Cet éditorial reste une exception dans la vie du magazine 558  ; même si le magazine a inclus dans certains de ses éditoriaux, le passage à l’Euro... , la politique n’y a fait que deux fois véritablement son entrée : l’éditorial que nous avons abordé et celui du numéro 35 de juin-juillet 2000. Ce numéro consacré entièrement au thème du voyage donne l’occasion au rédacteur en chef de rebondir dans l’éditorial sur l’enlèvement du reporter-photographe Brice Fleutiaux et de participer à la campagne de libération lancée par les médias et par les associations de soutien. Pour Emmanuel Rubin, cet éditorial sur le thème du voyage était le prétexte pour dire aux lecteurs “ vous partez en vacances et vous avez la chance de rentrer, mais tout le monde n’a pas cette chance-là . C’est ainsi que le thème général du voyage est devenu la base d’écriture pour un engagement plus personnel de la rédaction au nom de la liberté de la presse et de la liberté individuelle : “ A l’heure où nous imprimons, il n’est toujours pas revenu. Cette page donc pour sa libération. Cette page pour qu’on puisse rapidement lever le fameux rideau... Brice Fleutiaux, à force de dire son nom, il finira bien par rentrer  559 .

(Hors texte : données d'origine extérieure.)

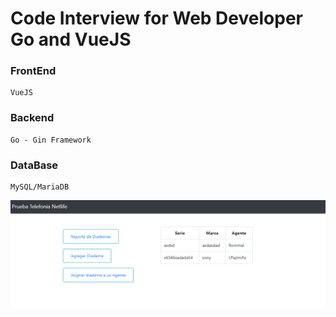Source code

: # Code Interview for Web Developer Go and VueJS

### FrontEnd

    VueJS

### Backend

    Go - Gin Framework

### DataBase

    MySQL/MariaDB

![](preview.png)
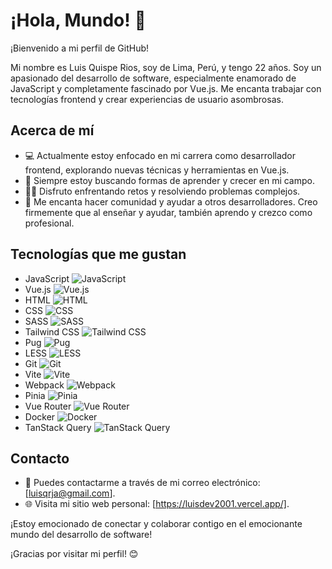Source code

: # ¡Hola, Mundo! 👋

¡Bienvenido a mi perfil de GitHub!

Mi nombre es Luis Quispe Rios, soy de Lima, Perú, y tengo 22 años. Soy un apasionado del desarrollo de software, especialmente enamorado de JavaScript y completamente fascinado por Vue.js. Me encanta trabajar con tecnologías frontend y crear experiencias de usuario asombrosas.

## Acerca de mí

- 💻 Actualmente estoy enfocado en mi carrera como desarrollador frontend, explorando nuevas técnicas y herramientas en Vue.js.
- 🌱 Siempre estoy buscando formas de aprender y crecer en mi campo.
- 👨‍💻 Disfruto enfrentando retos y resolviendo problemas complejos.
- 🚀 Me encanta hacer comunidad y ayudar a otros desarrolladores. Creo firmemente que al enseñar y ayudar, también aprendo y crezco como profesional.

## Tecnologías que me gustan

- JavaScript ![JavaScript](https://img.shields.io/badge/-JavaScript-yellow?logo=javascript&logoColor=white&style=flat)
- Vue.js ![Vue.js](https://img.shields.io/badge/-Vue.js-4FC08D?logo=vue.js&logoColor=white&style=flat)
- HTML ![HTML](https://img.shields.io/badge/-HTML-E34F26?logo=html5&logoColor=white&style=flat)
- CSS ![CSS](https://img.shields.io/badge/-CSS-1572B6?logo=css3&logoColor=white&style=flat)
- SASS ![SASS](https://img.shields.io/badge/-SASS-CC6699?logo=sass&logoColor=white&style=flat)
- Tailwind CSS ![Tailwind CSS](https://img.shields.io/badge/-Tailwind_CSS-38B2AC?logo=tailwind-css&logoColor=white&style=flat)
- Pug ![Pug](https://img.shields.io/badge/-Pug-A86454?logo=pug&logoColor=white&style=flat)
- LESS ![LESS](https://img.shields.io/badge/-LESS-1D365D?logo=less&logoColor=white&style=flat)
- Git ![Git](https://img.shields.io/badge/-Git-F05032?logo=git&logoColor=white&style=flat)
- Vite ![Vite](https://img.shields.io/badge/-Vite-646CFF?logo=vite&logoColor=white&style=flat)
- Webpack ![Webpack](https://img.shields.io/badge/-Webpack-8DD6F9?logo=webpack&logoColor=white&style=flat)
- Pinia ![Pinia](https://img.shields.io/badge/-Pinia-42B883?logo=pinia&logoColor=white&style=flat)
- Vue Router ![Vue Router](https://img.shields.io/badge/-Vue_Router-42B883?logo=vue.js&logoColor=white&style=flat)
- Docker ![Docker](https://img.shields.io/badge/-Docker-2496ED?logo=docker&logoColor=white&style=flat)
- TanStack Query ![TanStack Query](https://img.shields.io/badge/-TanStack_Query-FF3366?style=flat)

## Contacto

- 📧 Puedes contactarme a través de mi correo electrónico: [luisqrja@gmail.com].
- 🌐 Visita mi sitio web personal: [https://luisdev2001.vercel.app/].

¡Estoy emocionado de conectar y colaborar contigo en el emocionante mundo del desarrollo de software!

¡Gracias por visitar mi perfil! 😊
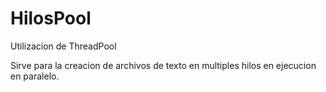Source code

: # HilosPool
Utilizacion de ThreadPool 

Sirve para la creacion de archivos de texto en multiples hilos en ejecucion en paralelo.
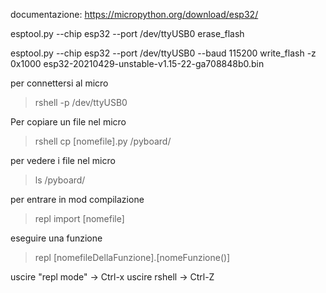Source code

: documentazione: https://micropython.org/download/esp32/

esptool.py --chip esp32 --port /dev/ttyUSB0 erase_flash

esptool.py --chip esp32 --port /dev/ttyUSB0 --baud 115200 write_flash -z 0x1000 esp32-20210429-unstable-v1.15-22-ga708848b0.bin



per connettersi al micro
>rshell -p /dev/ttyUSB0 

Per copiare un file nel micro 
>rshell
> cp [nomefile].py /pyboard/

per vedere i file nel micro

>ls /pyboard/

per entrare in mod compilazione 
> repl 
> import [nomefile]

eseguire una funzione
>repl
>[nomefileDellaFunzione].[nomeFunzione()]

uscire "repl mode" -> Ctrl-x
uscire rshell -> Ctrl-Z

Les éditoriaux du Magazine de l’Optimum sont rarement politisés ; quand ils le sont, ce sont des engagements politiques forts et relatifs à la liberté de mouvement et de décision, tandis que les nouveaux masculins généralistes comme FHM ne s’intéressent pas à la politique en tant que telle mais seulement pour la détourner. En revanche, les magazines spécialisés dans le pôle santé-forme relatent dans leurs éditoriaux la condition masculine, y dénoncent la place des hommes dans la société et le rôle à jouer par les hommes politiques et les institutions dans l’amélioration de la vie de la gent masculine.

Notes
551.

Editorial n2935 de Elle du 22 avril 2002.

552.

Titre de l’éditorial n2942 du magazine Elle du 20 mai 2002.

553.

FHM a abordé laconiquement ce sujet afin de lancer un article sur “  comment lancer votre parti perso ” avec pour explication : “ ce n’est pas parce que la politique est redevenue un sujet grave qu’on n’a pas le droit d’innover un peu. Vous n’avez pas voté au premier tour ? Vous avez dû voter Chirac au second ? Vous vous êtes senti obligé de défiler entre les deux ? Vous êtes mûr. Rongé par le remords et la culpabilité, mais séduit par la mode des petits partis, vous souhaitez vous engager. Où exactement? C’est là que FHM intervient. Nous avons défriché le terrain  dans l’éditorial 35 de juin 2002. Mais les partis présentés sont : “ les libéraux marxistes ”, “ les abstentionnistes civiques ”, “ les féministes au foyer ” et les “ écolos pour le nucléaire ”. C’est donc sur le ton humoristique et du détournement de l’actualité que FHM s’est servi de l’actualité politique dans son contenu, mais nullement dans son éditorial, lequel est consacré entièrement au palmarès des filles les plus sexy de l’année élues par les lecteurs du magazine.

554.

Demandant au rédacteur en chef au cours du mois de mai 2002 s’il comptait rebondir sur les résultats de la présidentielle dans le prochain numéro, il évoqua le fait que d’avoir traité du leader de l’extrême-droite française avant les premiers résultats était en soi suffisant car il leur apparaissait alors comme un des hommes dont le rôle pourrait être important dans cette élection où les autres médias ne semblaient pas l’attendre. Pour Emmanuel Rubin, c’était avant les résultats qu’il fallait s’entretenir du programme de ce parti et non une fois les résultats effectifs. C’est pour cette raison et afin de ne pas rajouter un éditorial supplémentaire ( d’autant plus que le numéro suivant ne devait sortir que fin mai donc bien après les résultats et plus en accord avec la coupe du monde de football) au nombre déjà publié dans les autres magazines.

555.

Editorial du n 49 du Magazine de L’Optimum de mars 2002.

556.

Ibid.

557.

Ibid.

558.

En effet, pendant le stage effectué dans la rédaction, le rédacteur en chef nous confiait que ses éditoriaux doivent être, pour lui, des éditoriaux de mode, de luxe et non des éditoriaux politiques car le but d’un magazine de luxe n’est pas de donner son avis, de râler contre quelque chose.

559.

Editorial du n 25 du Magazine de l’Optimum de juin-juillet 2000.